Used for error reporting:

// Create error at token location
err := errors.NewError(
    errors.ErrCodeUnexpectedToken,
    "unexpected token",
    tokenWithSpan.Start,
)

Performance: TokenWithSpan is a value type designed for zero-copy operations. The tokenizer returns slices of TokenWithSpan without heap allocations.

func NewEOFToken

func NewEOFToken(pos Location) TokenWithSpan

NewEOFToken creates a new EOF token with span.

Factory function for creating End-Of-File tokens. EOF tokens mark the end of the input stream and are essential for parser termination.

Parameters:

  • pos: The location where EOF was encountered

Returns a TokenWithSpan with type TokenTypeEOF and empty value. Both Start and End are set to the same position.

Example:

eofToken := models.NewEOFToken(models.Location{Line: 10, Column: 1})
// eofToken.Token.Type = TokenTypeEOF
// eofToken.Token.Value = ""
// eofToken.Start = eofToken.End = {Line: 10, Column: 1}

Used by tokenizer at end of input:

tokens = append(tokens, models.NewEOFToken(currentLocation))

func NewTokenWithSpan

func NewTokenWithSpan(tokenType TokenType, value string, start, end Location) TokenWithSpan

NewTokenWithSpan creates a new TokenWithSpan with the given type, value, and location.

Factory function for creating tokens with precise position information. This is the primary way to create tokens during tokenization.

Parameters:

  • tokenType: The TokenType classification
  • value: The string representation of the token
  • start: Beginning location in source (inclusive)
  • end: Ending location in source (exclusive)

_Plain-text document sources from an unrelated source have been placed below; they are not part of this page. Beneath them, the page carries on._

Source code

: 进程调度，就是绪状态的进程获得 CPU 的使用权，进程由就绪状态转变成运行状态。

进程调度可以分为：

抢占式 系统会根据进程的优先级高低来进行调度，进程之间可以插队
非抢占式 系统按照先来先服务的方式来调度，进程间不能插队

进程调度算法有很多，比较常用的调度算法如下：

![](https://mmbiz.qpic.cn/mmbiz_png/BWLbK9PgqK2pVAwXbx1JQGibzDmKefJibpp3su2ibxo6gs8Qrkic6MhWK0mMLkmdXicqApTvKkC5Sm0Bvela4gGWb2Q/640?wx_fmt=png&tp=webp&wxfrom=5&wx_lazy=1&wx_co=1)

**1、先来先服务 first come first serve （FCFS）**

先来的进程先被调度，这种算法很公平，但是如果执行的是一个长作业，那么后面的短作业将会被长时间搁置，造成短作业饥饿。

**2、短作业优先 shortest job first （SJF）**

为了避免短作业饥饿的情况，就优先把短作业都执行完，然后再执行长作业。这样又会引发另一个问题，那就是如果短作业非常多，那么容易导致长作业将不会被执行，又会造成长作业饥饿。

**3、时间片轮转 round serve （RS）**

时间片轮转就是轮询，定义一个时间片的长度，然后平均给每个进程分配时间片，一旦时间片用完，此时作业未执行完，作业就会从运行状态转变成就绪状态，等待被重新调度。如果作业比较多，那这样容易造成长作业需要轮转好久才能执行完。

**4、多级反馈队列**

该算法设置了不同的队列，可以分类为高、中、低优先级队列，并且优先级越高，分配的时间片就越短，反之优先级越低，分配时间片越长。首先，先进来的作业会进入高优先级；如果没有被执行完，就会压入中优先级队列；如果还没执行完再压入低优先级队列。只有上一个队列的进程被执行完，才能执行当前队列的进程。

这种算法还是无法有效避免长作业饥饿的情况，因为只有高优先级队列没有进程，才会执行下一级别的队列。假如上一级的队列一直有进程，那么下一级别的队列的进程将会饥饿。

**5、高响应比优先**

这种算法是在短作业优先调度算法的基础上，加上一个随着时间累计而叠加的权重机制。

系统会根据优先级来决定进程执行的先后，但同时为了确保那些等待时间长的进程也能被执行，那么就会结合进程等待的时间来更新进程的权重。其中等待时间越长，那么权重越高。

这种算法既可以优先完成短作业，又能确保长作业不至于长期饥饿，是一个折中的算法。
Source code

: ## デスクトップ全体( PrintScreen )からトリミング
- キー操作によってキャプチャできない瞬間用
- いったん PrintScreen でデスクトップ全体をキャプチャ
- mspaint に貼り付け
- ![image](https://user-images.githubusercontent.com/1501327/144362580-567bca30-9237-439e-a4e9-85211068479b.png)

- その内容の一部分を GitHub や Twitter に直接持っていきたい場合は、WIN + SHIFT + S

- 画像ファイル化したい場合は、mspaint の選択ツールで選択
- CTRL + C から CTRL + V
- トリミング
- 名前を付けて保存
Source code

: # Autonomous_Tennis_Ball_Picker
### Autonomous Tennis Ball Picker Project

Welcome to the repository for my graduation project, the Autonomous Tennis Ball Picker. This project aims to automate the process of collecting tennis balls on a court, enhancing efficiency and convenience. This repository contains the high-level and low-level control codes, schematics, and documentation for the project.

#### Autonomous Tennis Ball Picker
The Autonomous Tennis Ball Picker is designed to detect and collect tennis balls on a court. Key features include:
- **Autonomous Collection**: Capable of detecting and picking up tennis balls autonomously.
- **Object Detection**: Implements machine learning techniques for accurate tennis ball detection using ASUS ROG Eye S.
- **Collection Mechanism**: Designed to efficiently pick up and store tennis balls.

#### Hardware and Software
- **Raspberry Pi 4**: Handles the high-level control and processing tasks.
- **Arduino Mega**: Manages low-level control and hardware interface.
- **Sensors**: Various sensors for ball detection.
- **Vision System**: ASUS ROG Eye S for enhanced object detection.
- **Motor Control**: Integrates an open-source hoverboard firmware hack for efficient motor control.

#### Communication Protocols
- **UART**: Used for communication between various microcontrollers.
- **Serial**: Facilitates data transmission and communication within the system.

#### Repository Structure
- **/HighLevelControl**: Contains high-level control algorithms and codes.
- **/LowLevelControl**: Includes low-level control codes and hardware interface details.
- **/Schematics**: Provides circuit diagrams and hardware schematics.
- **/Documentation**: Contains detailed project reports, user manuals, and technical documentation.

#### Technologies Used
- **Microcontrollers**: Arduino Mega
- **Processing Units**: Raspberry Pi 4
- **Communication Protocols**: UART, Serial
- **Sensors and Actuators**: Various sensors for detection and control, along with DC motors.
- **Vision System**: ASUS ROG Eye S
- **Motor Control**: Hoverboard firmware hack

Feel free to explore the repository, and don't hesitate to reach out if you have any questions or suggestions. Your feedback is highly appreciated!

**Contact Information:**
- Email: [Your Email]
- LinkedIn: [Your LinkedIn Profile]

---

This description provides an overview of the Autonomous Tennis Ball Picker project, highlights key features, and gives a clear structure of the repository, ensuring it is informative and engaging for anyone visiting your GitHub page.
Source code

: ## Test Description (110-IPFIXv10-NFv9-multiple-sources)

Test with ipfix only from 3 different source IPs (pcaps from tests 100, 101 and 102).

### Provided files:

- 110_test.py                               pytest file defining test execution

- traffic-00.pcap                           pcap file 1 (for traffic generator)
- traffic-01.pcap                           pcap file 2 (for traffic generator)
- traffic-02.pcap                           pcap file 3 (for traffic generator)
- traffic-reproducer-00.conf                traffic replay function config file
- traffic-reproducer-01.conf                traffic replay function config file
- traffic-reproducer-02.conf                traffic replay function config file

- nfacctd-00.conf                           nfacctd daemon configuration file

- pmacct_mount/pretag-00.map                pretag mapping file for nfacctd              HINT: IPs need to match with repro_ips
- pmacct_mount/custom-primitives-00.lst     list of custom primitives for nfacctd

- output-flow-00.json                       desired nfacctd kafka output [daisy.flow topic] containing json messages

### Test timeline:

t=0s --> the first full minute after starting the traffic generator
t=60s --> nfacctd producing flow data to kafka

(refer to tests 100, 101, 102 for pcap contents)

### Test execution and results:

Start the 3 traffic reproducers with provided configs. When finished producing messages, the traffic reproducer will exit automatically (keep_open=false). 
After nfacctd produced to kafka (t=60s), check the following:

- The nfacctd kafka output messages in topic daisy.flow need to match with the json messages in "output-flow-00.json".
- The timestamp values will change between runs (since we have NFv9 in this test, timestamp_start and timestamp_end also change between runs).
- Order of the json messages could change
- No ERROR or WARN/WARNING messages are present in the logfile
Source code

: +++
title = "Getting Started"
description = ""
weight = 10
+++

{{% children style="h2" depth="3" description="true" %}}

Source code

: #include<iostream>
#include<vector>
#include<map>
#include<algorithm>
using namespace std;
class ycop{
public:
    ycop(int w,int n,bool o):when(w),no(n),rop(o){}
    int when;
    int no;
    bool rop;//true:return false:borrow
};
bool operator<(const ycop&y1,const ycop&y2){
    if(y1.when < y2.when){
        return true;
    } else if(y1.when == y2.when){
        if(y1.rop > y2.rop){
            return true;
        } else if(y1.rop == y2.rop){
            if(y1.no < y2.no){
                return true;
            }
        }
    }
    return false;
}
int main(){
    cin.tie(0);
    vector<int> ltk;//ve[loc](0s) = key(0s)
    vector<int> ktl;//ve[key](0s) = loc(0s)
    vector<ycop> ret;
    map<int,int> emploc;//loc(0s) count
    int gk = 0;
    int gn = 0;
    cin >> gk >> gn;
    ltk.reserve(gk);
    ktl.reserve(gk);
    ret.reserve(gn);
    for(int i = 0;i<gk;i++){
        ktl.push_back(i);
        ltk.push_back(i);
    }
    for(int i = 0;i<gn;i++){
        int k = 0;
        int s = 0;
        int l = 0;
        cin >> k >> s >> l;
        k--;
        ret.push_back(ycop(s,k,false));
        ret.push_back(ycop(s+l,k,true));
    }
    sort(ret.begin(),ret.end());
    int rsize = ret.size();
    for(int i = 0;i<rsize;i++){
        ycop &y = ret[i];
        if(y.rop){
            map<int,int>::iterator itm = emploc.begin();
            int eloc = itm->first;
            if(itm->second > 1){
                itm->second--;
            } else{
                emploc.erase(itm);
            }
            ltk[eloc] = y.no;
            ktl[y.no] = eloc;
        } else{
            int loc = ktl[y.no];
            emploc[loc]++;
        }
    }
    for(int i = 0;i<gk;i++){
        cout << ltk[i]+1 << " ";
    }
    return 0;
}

Returns a TokenWithSpan with all fields populated.

Example:

token := models.NewTokenWithSpan(
    models.TokenTypeSelect,
    "SELECT",
    models.Location{Line: 1, Column: 1},
    models.Location{Line: 1, Column: 7},
)
// Represents "SELECT" spanning columns 1-6 on line 1

Used by tokenizer:

tokens = append(tokens, models.NewTokenWithSpan(
    tokenType, value, startLoc, endLoc,
))

func TokenAtLocation

func TokenAtLocation(token Token, start, end Location) TokenWithSpan

TokenAtLocation creates a new TokenWithSpan from a Token and location.

Convenience function for adding location information to an existing Token. Useful when token is created first and location is determined later.

Parameters:

  • token: The Token to wrap with location
  • start: Beginning location in source (inclusive)
  • end: Ending location in source (exclusive)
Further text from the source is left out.